Kees Cook <keescook@...omium.org> writes:

> On Fri, May 26, 2023 at 03:42:56PM +0200, Heiko Carstens wrote:
>> Hi Kees,
>> 
>> > I had this[1] patch pointed out to me, but I couldn't find any discussion
>> > about it on public lists. Can you give me some background on this? There
>> > haven't been any general workloads identified where this has been
>> > a problem, so I'm curious why this was seen as globally an issue on
>> > s390. The expectation was to use __uninitialized on any variables where
>> > this was noticed as a performance issue, and where the memory safety of
>> > the variable could be proven. Turning it off by default seems like
>> > rather too much, but perhaps there is something unique to s390 I don't
>> > know about. :)
>> 
>> This was the result of some micro benchmarks being reported "too slow".
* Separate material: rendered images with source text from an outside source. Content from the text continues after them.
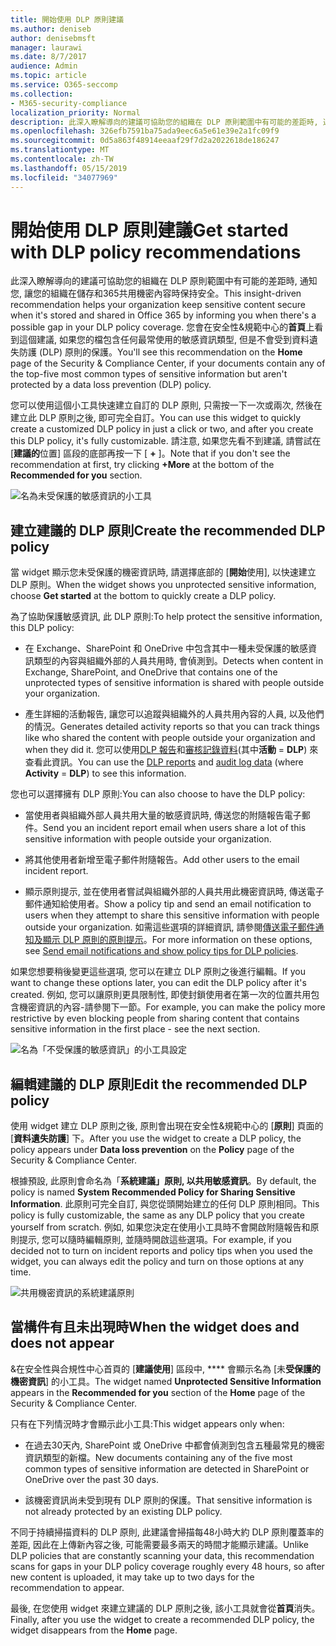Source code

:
 ```yaml
---
title: 開始使用 DLP 原則建議
ms.author: deniseb
author: denisebmsft
manager: laurawi
ms.date: 8/7/2017
audience: Admin
ms.topic: article
ms.service: O365-seccomp
ms.collection:
- M365-security-compliance
localization_priority: Normal
description: 此深入瞭解導向的建議可協助您的組織在 DLP 原則範圍中有可能的差距時, 通知您, 讓您的組織在儲存和365共用機密內容時保持安全。 您會在安全性&amp;規範中心的首頁上看到這個建議, 如果您的檔包含任何最常使用的敏感資訊類型, 但是不會受到 DLP 原則保護。
ms.openlocfilehash: 326efb7591ba75ada9eec6a5e61e39e2a1fc09f9
ms.sourcegitcommit: 0d5a863f48914eeaaf29f7d2a2022618de186247
ms.translationtype: MT
ms.contentlocale: zh-TW
ms.lasthandoff: 05/15/2019
ms.locfileid: "34077969"
---
```

# <a name="get-started-with-dlp-policy-recommendations"></a><span data-ttu-id="559cf-104">開始使用 DLP 原則建議</span><span class="sxs-lookup"><span data-stu-id="559cf-104">Get started with DLP policy recommendations</span></span>

<span data-ttu-id="559cf-105">此深入瞭解導向的建議可協助您的組織在 DLP 原則範圍中有可能的差距時, 通知您, 讓您的組織在儲存和365共用機密內容時保持安全。</span><span class="sxs-lookup"><span data-stu-id="559cf-105">This insight-driven recommendation helps your organization keep sensitive content secure when it's stored and shared in Office 365 by informing you when there's a possible gap in your DLP policy coverage.</span></span> <span data-ttu-id="559cf-106">您會在安全性&amp;規範中心的**首頁**上看到這個建議, 如果您的檔包含任何最常使用的敏感資訊類型, 但是不會受到資料遺失防護 (DLP) 原則的保護。</span><span class="sxs-lookup"><span data-stu-id="559cf-106">You'll see this recommendation on the **Home** page of the Security &amp; Compliance Center, if your documents contain any of the top-five most common types of sensitive information but aren't protected by a data loss prevention (DLP) policy.</span></span> 
  
<span data-ttu-id="559cf-107">您可以使用這個小工具快速建立自訂的 DLP 原則, 只需按一下一次或兩次, 然後在建立此 DLP 原則之後, 即可完全自訂。</span><span class="sxs-lookup"><span data-stu-id="559cf-107">You can use this widget to quickly create a customized DLP policy in just a click or two, and after you create this DLP policy, it's fully customizable.</span></span> <span data-ttu-id="559cf-108">請注意, 如果您先看不到建議, 請嘗試在 [**建議的**位置] 區段的底部再按一下 [ **+** ]。</span><span class="sxs-lookup"><span data-stu-id="559cf-108">Note that if you don't see the recommendation at first, try clicking **+More** at the bottom of the **Recommended for you** section.</span></span> 
  
![名為未受保護的敏感資訊的小工具](media/91bc04d2-6eff-4294-8b73-b2d56d26ffc4.png)
  
## <a name="create-the-recommended-dlp-policy"></a><span data-ttu-id="559cf-110">建立建議的 DLP 原則</span><span class="sxs-lookup"><span data-stu-id="559cf-110">Create the recommended DLP policy</span></span>

<span data-ttu-id="559cf-111">當 widget 顯示您未受保護的機密資訊時, 請選擇底部的 [**開始**使用], 以快速建立 DLP 原則。</span><span class="sxs-lookup"><span data-stu-id="559cf-111">When the widget shows you unprotected sensitive information, choose **Get started** at the bottom to quickly create a DLP policy.</span></span> 
  
<span data-ttu-id="559cf-112">為了協助保護敏感資訊, 此 DLP 原則:</span><span class="sxs-lookup"><span data-stu-id="559cf-112">To help protect the sensitive information, this DLP policy:</span></span>
  
- <span data-ttu-id="559cf-113">在 Exchange、SharePoint 和 OneDrive 中包含其中一種未受保護的敏感資訊類型的內容與組織外部的人員共用時, 會偵測到。</span><span class="sxs-lookup"><span data-stu-id="559cf-113">Detects when content in Exchange, SharePoint, and OneDrive that contains one of the unprotected types of sensitive information is shared with people outside your organization.</span></span>
    
- <span data-ttu-id="559cf-114">產生詳細的活動報告, 讓您可以追蹤與組織外的人員共用內容的人員, 以及他們的情況。</span><span class="sxs-lookup"><span data-stu-id="559cf-114">Generates detailed activity reports so that you can track things like who shared the content with people outside your organization and when they did it.</span></span> <span data-ttu-id="559cf-115">您可以使用[DLP 報告](view-the-dlp-reports.md)和[審核記錄資料](search-the-audit-log-in-security-and-compliance.md)(其中**活動** = **DLP**) 來查看此資訊。</span><span class="sxs-lookup"><span data-stu-id="559cf-115">You can use the [DLP reports](view-the-dlp-reports.md) and [audit log data](search-the-audit-log-in-security-and-compliance.md) (where **Activity** = **DLP**) to see this information.</span></span>
    
<span data-ttu-id="559cf-116">您也可以選擇擁有 DLP 原則:</span><span class="sxs-lookup"><span data-stu-id="559cf-116">You can also choose to have the DLP policy:</span></span>
  
- <span data-ttu-id="559cf-117">當使用者與組織外部人員共用大量的敏感資訊時, 傳送您的附隨報告電子郵件。</span><span class="sxs-lookup"><span data-stu-id="559cf-117">Send you an incident report email when users share a lot of this sensitive information with people outside your organization.</span></span>
    
- <span data-ttu-id="559cf-118">將其他使用者新增至電子郵件附隨報告。</span><span class="sxs-lookup"><span data-stu-id="559cf-118">Add other users to the email incident report.</span></span>
    
- <span data-ttu-id="559cf-119">顯示原則提示, 並在使用者嘗試與組織外部的人員共用此機密資訊時, 傳送電子郵件通知給使用者。</span><span class="sxs-lookup"><span data-stu-id="559cf-119">Show a policy tip and send an email notification to users when they attempt to share this sensitive information with people outside your organization.</span></span> <span data-ttu-id="559cf-120">如需這些選項的詳細資訊, 請參閱[傳送電子郵件通知及顯示 DLP 原則的原則提示](use-notifications-and-policy-tips.md)。</span><span class="sxs-lookup"><span data-stu-id="559cf-120">For more information on these options, see [Send email notifications and show policy tips for DLP policies](use-notifications-and-policy-tips.md).</span></span>
    
<span data-ttu-id="559cf-121">如果您想要稍後變更這些選項, 您可以在建立 DLP 原則之後進行編輯。</span><span class="sxs-lookup"><span data-stu-id="559cf-121">If you want to change these options later, you can edit the DLP policy after it's created.</span></span> <span data-ttu-id="559cf-122">例如, 您可以讓原則更具限制性, 即使封鎖使用者在第一次的位置共用包含機密資訊的內容-請參閱下一節。</span><span class="sxs-lookup"><span data-stu-id="559cf-122">For example, you can make the policy more restrictive by even blocking people from sharing content that contains sensitive information in the first place - see the next section.</span></span>
  
![名為「不受保護的敏感資訊」的小工具設定](media/b6106cbd-1bed-4582-aaef-b678de470c9b.png)
  
## <a name="edit-the-recommended-dlp-policy"></a><span data-ttu-id="559cf-124">編輯建議的 DLP 原則</span><span class="sxs-lookup"><span data-stu-id="559cf-124">Edit the recommended DLP policy</span></span>

<span data-ttu-id="559cf-125">使用 widget 建立 DLP 原則之後, 原則會出現在安全性&amp;規範中心的 [**原則**] 頁面的 [**資料遺失防護**] 下。</span><span class="sxs-lookup"><span data-stu-id="559cf-125">After you use the widget to create a DLP policy, the policy appears under **Data loss prevention** on the **Policy** page of the Security &amp; Compliance Center.</span></span> 
  
<span data-ttu-id="559cf-126">根據預設, 此原則會命名為「**系統建議」原則, 以共用敏感資訊**。</span><span class="sxs-lookup"><span data-stu-id="559cf-126">By default, the policy is named **System Recommended Policy for Sharing Sensitive Information**.</span></span> <span data-ttu-id="559cf-127">此原則可完全自訂, 與您從頭開始建立的任何 DLP 原則相同。</span><span class="sxs-lookup"><span data-stu-id="559cf-127">This policy is fully customizable, the same as any DLP policy that you create yourself from scratch.</span></span> <span data-ttu-id="559cf-128">例如, 如果您決定在使用小工具時不會開啟附隨報告和原則提示, 您可以隨時編輯原則, 並隨時開啟這些選項。</span><span class="sxs-lookup"><span data-stu-id="559cf-128">For example, if you decided not to turn on incident reports and policy tips when you used the widget, you can always edit the policy and turn on those options at any time.</span></span>
  
![共用機密資訊的系統建議原則](media/2fc49f25-ec25-4433-add4-d60f73888f13.png)
  
## <a name="when-the-widget-does-and-does-not-appear"></a><span data-ttu-id="559cf-130">當構件有且未出現時</span><span class="sxs-lookup"><span data-stu-id="559cf-130">When the widget does and does not appear</span></span>

<span data-ttu-id="559cf-131">&amp;在安全性與合規性中心首頁的 [**建議使用**] 區段中, \*\*\*\* 會顯示名為 [未**受保護的機密資訊**] 的小工具。</span><span class="sxs-lookup"><span data-stu-id="559cf-131">The widget named **Unprotected Sensitive Information** appears in the **Recommended for you** section of the **Home** page of the Security &amp; Compliance Center.</span></span> 
  
<span data-ttu-id="559cf-132">只有在下列情況時才會顯示此小工具:</span><span class="sxs-lookup"><span data-stu-id="559cf-132">This widget appears only when:</span></span>
  
- <span data-ttu-id="559cf-133">在過去30天內, SharePoint 或 OneDrive 中都會偵測到包含五種最常見的機密資訊類型的新檔。</span><span class="sxs-lookup"><span data-stu-id="559cf-133">New documents containing any of the five most common types of sensitive information are detected in SharePoint or OneDrive over the past 30 days.</span></span>
    
- <span data-ttu-id="559cf-134">該機密資訊尚未受到現有 DLP 原則的保護。</span><span class="sxs-lookup"><span data-stu-id="559cf-134">That sensitive information is not already protected by an existing DLP policy.</span></span>
    
<span data-ttu-id="559cf-135">不同于持續掃描資料的 DLP 原則, 此建議會掃描每48小時大約 DLP 原則覆蓋率的差距, 因此在上傳新內容之後, 可能需要最多兩天的時間才能顯示建議。</span><span class="sxs-lookup"><span data-stu-id="559cf-135">Unlike DLP policies that are constantly scanning your data, this recommendation scans for gaps in your DLP policy coverage roughly every 48 hours, so after new content is uploaded, it may take up to two days for the recommendation to appear.</span></span>
  
<span data-ttu-id="559cf-136">最後, 在您使用 widget 來建立建議的 DLP 原則之後, 該小工具就會從**首頁**消失。</span><span class="sxs-lookup"><span data-stu-id="559cf-136">Finally, after you use the widget to create a recommended DLP policy, the widget disappears from the **Home** page.</span></span>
>> Actually our syscall entry/exit path got naturally slower since we switched
>> to generic entry; now we are trying to improve things a bit again.
>> 
>> There is also this RFC from Sven, which tries to inline some of the
>> generic system call functions, in order to avoid function calls:
>> https://lore.kernel.org/lkml/20230516133810.171487-1-svens@linux.ibm.com/
>> 
>> I stumbled upon CONFIG_INIT_STACK_NONE only by accident when wondering why
>> the compiler would generate quite some instructions which aren't necessary,
>> just to zero variables. For the getpid() system call this makes a runtime
>> difference of ~3%, which is quite a bit.
>
> Hm, that does seem high. It implies there are large variable that are
> being passed by reference, perhaps in the syscall path? I had similar
> problems a while back on x86 but due to stack-protector seeing the
> register arrays and thinking they needed protection. I had to explicitly
> turn that off for the entry code, since they're provably safe. :)

>From looking at our s390 specific entry code i don't see big arrays on
the stack, but let me do some profiling. Maybe i missed something.